Setelah terpilih, ketua dan wakil ketua akan mengucapkan sumpah dalam sidang pleno khusus MK yang akan diselenggarakan pada hari Senin, 20 Maret. MK juga mengundang Presiden/Wakil Presiden, pimpinan lembaga negara, menteri, dan para pejabat lainnya untuk menghadiri acara tersebut.
Menurut informasi, Anwar dan Arief memiliki jumlah pemilih yang hampir sama, keduanya sama-sama kuat. Proses lobi di antara hakim konstitusi terjadi hingga hari pemilihan. Enny Nurbaningsih, juru bicara MK, membantah adanya proses lobi-lobi tersebut ketika dikonfirmasi. Dia mengatakan bahwa tidak ada hakim yang menghubunginya untuk meminta dukungan karena mereka menyadari pentingnya menjaga independensi MKMK. Enny juga menjelaskan bahwa saat ini dia sedang fokus pada tugasnya di MKMK, dan ketika bertemu dengan Anwar dan Arief, mereka hanya berkoordinasi mengenai perkara dan pengganti panel karena ia sedang sidang di MKMK.
Tugas dan Tantangan Berat Ketua Terpilih
Kedua kandidat tersebut mendapat sorotan dari masyarakat sipil dengan catatan yang berbeda-beda. Anwar, sebagai adik ipar Presiden Joko Widodo, membuat sebagian orang khawatir akan mempengaruhi independensinya sebagai hakim dan ketua Mahkamah Konstitusi. Di sisi lain, Arief Hidayat pernah dikenai sanksi etik ringan oleh Dewan Etik.
Menurut Charles Simabura, seorang pakar hukum tata negara dari Universitas Andalas Padang, masyarakat tidak memiliki banyak pilihan selain berharap kedua kandidat tersebut dapat membuka lembaran baru jika terpilih sebagai pimpinan Mahkamah Konstitusi. “Jika dipercayakan untuk memimpin Mahkamah Konstitusi, mereka harus mengembalikan martabat personal dengan menunjukkan independensinya dan memperbaiki citra institusi. Meskipun Mahkamah Konstitusi merupakan lembaga kolektif kolegial, mereka mewakili citra lembaga tersebut,” ujarnya.

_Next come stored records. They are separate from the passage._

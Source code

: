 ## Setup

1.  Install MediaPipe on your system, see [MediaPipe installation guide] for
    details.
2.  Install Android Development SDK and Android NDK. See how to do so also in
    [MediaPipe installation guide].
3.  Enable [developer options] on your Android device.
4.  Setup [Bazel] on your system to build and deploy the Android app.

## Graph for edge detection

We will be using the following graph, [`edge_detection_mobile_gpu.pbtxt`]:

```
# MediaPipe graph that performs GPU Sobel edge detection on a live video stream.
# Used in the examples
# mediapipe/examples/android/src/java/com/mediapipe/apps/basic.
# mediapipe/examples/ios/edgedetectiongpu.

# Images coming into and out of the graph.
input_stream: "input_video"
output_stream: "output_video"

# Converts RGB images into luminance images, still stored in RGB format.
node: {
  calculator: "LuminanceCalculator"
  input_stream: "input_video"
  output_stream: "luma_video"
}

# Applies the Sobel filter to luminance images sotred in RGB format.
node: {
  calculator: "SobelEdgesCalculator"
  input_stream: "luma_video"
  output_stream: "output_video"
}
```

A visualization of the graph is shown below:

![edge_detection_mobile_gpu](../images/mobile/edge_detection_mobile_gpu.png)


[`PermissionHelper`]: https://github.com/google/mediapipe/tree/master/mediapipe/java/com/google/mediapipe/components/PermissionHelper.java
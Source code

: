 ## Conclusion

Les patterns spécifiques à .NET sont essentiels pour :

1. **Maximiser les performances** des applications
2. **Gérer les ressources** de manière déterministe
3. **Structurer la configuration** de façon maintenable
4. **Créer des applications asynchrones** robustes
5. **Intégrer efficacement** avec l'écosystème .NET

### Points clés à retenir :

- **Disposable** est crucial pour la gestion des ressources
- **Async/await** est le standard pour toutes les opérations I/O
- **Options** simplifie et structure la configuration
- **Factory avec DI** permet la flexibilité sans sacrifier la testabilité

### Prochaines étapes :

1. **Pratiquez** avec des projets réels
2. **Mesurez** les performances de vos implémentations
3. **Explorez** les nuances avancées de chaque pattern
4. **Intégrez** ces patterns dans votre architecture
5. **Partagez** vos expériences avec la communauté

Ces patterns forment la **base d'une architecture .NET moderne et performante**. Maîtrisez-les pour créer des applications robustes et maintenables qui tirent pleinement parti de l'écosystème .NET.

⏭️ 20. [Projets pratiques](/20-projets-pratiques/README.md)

Anwar dan Arief diharapkan dapat memberikan warisan yang baik dengan memperbaiki citra Mahkamah Konstitusi dan menegaskan posisinya sebagai “pengawal konstitusi”. “Ubah citra, menjadi seseorang yang kembali ke jati diri, menjadi seorang negarawan,” tambah Charles.
Kedua kandidat tersebut memiliki waktu hingga tahun 2026 untuk menjabat sebagai hakim konstitusi. Anwar akan menyelesaikan masa jabatannya selama 15 tahun pada tahun tersebut, sementara Arief Hidayat akan memasuki usia pensiun 70 tahun.
Charles menyarankan agar para hakim konstitusi mempertimbangkan berbagai tantangan yang akan dihadapi MK di masa depan dalam memilih pimpinan MK. Tantangan tersebut antara lain terkait pemilu serentak, regulasi kontroversial seperti Peraturan Pemerintah Pengganti Undang-undang Cipta Kerja, Kitab Undang-Undang Hukum Pidana, ibu kota negara, dan regulasi terkait sumber daya alam yang akan menjadi perdebatan.
Menurut Charles, hal terbesar yang harus dijaga pada tahun ini dan tahun depan adalah demokrasi, termasuk ruang untuk mempertanyakan perubahan pada UUD 1945, perpanjangan masa jabatan presiden dan wakil presiden, serta penundaan pemilu. Oleh karena itu, pimpinan MK yang baru harus menjadi negarawan yang mampu berdiri di atas kepentingan kelompok.
Pimpinan MK ke depan juga diharapkan dapat berpihak pada publik, meskipun tekanan terhadap institusi dan diri hakim semakin nyata. Ada rencana revisi UU MK yang memperkenalkan evaluasi lima tahunan terhadap hakim MK oleh lembaga pengusul, namun pimpinan MK diharapkan tetap menjunjung tinggi independensi dan integritas hakim.